On Friday, officials reported 4,149 cases in the country -- four times more than a week ago. The government sought to reassure the public that Russia has everything it needs to fight the outbreak and even sent planeloads of protective gear and medical equipment to Italy, the U.S. and other countries. Still, hospitals across the country complained about shortages of equipment and supplies, and earlier this week, the union began a fundraising campaign to buy protective gear for hospitals.
Vasilyeva, who has become the most vocal critic of the Kremlin’s response to the virus, accused authorities of playing down the scale of the outbreak and pressuring medics to work without sufficient protection.
“We realized that we can’t just sit and watch; otherwise it is going to be too late,” she said in a tweet Monday announcing the campaign.

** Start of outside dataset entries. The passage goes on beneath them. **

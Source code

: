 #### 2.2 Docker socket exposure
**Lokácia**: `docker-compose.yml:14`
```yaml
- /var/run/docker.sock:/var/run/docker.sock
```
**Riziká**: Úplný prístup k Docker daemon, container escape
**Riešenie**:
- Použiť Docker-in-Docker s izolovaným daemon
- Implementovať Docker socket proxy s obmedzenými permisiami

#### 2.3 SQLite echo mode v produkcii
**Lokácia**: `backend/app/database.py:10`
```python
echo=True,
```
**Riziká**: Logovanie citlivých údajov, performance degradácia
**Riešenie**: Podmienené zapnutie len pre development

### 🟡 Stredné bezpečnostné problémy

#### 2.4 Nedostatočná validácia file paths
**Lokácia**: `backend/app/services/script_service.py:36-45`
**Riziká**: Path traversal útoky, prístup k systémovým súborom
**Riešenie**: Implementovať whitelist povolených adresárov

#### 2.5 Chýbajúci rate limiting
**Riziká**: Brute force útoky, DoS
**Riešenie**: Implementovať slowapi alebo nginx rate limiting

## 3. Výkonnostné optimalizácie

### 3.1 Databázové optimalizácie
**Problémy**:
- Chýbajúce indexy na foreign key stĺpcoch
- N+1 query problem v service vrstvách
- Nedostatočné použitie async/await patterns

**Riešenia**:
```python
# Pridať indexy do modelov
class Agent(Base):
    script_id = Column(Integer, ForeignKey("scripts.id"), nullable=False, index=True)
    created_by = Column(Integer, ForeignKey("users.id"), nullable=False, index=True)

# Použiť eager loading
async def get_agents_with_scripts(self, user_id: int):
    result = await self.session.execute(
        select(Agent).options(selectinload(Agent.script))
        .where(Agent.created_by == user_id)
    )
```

After being released from the police station, Vasilyeva was almost immediately detained again and charged with defying police orders. Video posted on Twitter by activists shows a dozen police officers gathering around Vasilyeva and two of them dragging her into the station.

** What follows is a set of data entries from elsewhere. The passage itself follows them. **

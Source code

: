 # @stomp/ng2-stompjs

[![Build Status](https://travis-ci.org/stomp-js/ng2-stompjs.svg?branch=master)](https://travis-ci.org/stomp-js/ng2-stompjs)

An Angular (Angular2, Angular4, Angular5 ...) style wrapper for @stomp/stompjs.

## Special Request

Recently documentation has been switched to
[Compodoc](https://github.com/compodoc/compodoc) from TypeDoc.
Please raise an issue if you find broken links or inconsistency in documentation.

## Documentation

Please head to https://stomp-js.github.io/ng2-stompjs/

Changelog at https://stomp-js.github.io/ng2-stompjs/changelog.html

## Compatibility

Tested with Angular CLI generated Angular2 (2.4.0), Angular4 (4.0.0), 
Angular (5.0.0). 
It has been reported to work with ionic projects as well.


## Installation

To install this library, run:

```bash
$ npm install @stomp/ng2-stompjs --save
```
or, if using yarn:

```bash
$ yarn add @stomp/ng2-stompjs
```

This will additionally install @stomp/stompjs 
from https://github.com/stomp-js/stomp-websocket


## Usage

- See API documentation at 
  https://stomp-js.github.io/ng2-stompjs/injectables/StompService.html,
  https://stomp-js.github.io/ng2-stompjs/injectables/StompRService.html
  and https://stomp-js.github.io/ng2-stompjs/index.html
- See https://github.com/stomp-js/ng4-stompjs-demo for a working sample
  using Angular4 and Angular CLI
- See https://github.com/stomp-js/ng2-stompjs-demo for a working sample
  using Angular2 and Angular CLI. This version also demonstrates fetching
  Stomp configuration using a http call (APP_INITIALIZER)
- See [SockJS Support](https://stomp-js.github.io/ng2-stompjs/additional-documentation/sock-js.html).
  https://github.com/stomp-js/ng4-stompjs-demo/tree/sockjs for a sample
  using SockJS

According to Ivan Konovalov, spokesman of the Alliance of Doctors, Vasilyeva was physically assaulted in the process and even fainted briefly. “We thought we may run into some difficulties, but no one could even imagine anything like that,” said Konovalov, who accompanied Vasilyeva to the Novgorod region.
The incident elicited outrage from other activists.
“Why are they harassing this person, because she brought masks for the doctors? Bastards,” tweeted opposition politician Alexei Navalny, who supports the Alliance of Doctors and works closely with Vasilyeva.
Natalia Zviagina, Russia director of Amnesty International, said in a statement that “it is staggering that the Russian authorities appear to fear criticism more than the deadly COVID-19 pandemic.”
“By keeping her behind bars, they expose their true motive — they are willing to punish health professionals who dare contradict the official Russian narrative and expose flaws in the public health system,” Zviagina said.
With the outbreak dominating the agenda in Russia, anyone who criticizes the country’s struggling health system becomes a thorn in the Kremlin’s side, said Abbas Gallyamov, a former Kremlin speechwriter-turned-political analyst.
“The pressure will continue, because right now the most important political issue is on the table: How will the voters will see the authorities after the crisis —as effective and acting in people’s interests, or ineffective, out of touch with the people, and in need of being replaced?” Gallyamov said.
Doctors’ unions say shortages of protective equipment is one of the most pressing problems amid the outbreak. Konovalov said the Alliance of Doctors has gotten about 30 requests for protective gear from hospitals and medical facilities across Russia, and 100 more generic complaints about lack of protective equipment.
Andrei Konoval, chairman of the Action medical union, echoed his sentiment.
“It is a serious problem that the authorities have started to solve, but not as fast as we want them to,” Konoval said, adding that his union is getting complaints from ambulance workers, who are often the first to come in contact with potentially infected patients.
Several hospitals have reported that their staff had become infected with the coronavirus and the workers had to be quarantined, according to Russian media reports. In one district in the Chelyabinsk region, almost the entire ambulance service had to be quarantined after coming in contact with a patient without sufficient protection, Konoval said.
Russian authorities sought to put a good face on the crisis. The Health Ministry said the outbreak has so far taken a “fortunate” course, while the Defense Ministry said it was sending another 11 planes with medical specialists and equipment to Serbia, a close ally of Moscow.
In Moscow, which has the largest number of cases reported in the country, Russian Orthodox Patriarch Kirill was driven around the city in a van carrying an icon, praying for the epidemic to end. Media reports said the motorcade caused traffic jams as it traveled around the capital.